Record extracts section start
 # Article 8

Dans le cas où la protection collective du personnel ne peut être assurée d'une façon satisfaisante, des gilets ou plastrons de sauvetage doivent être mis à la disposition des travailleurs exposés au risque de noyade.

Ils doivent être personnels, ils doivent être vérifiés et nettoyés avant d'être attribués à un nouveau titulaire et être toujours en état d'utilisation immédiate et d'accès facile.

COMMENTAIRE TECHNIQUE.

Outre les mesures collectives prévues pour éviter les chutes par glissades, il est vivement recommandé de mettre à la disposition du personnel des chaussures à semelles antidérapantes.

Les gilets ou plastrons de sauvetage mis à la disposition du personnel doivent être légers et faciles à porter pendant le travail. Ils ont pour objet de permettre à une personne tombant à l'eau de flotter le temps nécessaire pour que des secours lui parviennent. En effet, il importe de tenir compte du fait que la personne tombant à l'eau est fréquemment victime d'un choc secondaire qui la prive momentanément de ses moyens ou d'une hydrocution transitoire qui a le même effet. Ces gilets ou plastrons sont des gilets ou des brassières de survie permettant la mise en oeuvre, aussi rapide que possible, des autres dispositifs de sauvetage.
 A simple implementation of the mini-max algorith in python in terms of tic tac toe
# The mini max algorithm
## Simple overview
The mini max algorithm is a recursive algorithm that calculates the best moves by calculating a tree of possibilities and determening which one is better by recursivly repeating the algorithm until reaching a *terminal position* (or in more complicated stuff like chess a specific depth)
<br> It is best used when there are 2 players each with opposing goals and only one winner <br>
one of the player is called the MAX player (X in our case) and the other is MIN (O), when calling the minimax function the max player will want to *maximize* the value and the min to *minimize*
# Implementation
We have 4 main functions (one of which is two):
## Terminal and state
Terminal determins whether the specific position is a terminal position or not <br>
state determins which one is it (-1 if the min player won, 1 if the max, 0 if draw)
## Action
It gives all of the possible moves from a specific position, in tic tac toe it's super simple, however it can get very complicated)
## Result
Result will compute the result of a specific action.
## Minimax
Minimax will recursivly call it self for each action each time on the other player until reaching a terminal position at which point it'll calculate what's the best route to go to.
Record extracts section end
Record extracts section start
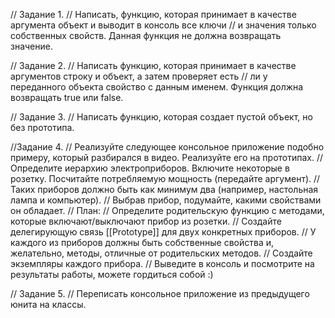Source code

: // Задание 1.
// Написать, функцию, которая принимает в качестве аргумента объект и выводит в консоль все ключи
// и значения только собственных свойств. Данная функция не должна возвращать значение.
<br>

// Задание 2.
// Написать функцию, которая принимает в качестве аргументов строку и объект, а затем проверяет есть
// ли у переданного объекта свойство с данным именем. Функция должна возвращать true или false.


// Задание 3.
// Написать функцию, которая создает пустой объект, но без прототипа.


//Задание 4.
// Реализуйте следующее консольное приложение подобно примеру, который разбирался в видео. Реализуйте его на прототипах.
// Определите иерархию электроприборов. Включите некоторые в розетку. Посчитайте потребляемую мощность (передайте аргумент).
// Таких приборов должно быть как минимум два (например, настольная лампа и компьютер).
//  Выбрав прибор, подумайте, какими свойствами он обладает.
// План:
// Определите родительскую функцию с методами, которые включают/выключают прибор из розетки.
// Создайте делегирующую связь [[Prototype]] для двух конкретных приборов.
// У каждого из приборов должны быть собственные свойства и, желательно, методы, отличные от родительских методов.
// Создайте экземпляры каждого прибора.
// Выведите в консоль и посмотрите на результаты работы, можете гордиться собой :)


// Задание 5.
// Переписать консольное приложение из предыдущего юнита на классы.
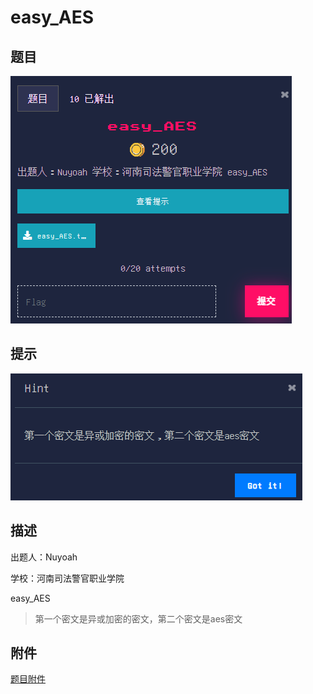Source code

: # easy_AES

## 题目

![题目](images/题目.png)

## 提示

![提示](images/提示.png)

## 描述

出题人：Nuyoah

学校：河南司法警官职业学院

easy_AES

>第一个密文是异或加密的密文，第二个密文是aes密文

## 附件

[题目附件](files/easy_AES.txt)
Record extracts section end
Record extracts section start
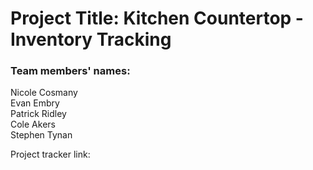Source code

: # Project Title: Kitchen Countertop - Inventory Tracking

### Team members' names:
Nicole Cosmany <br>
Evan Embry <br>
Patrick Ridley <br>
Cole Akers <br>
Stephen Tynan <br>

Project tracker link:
Record extracts section end
Brief -> Return the span of lines in the data above that opens at the line with "# Article 8" and closes at the line with "Dans le cas", exactly, ends included, nothing else.

Response to the exercise ->
 # Article 8

Dans le cas où la protection collective du personnel ne peut être assurée d'une façon satisfaisante, des gilets ou plastrons de sauvetage doivent être mis à la disposition des travailleurs exposés au risque de noyade.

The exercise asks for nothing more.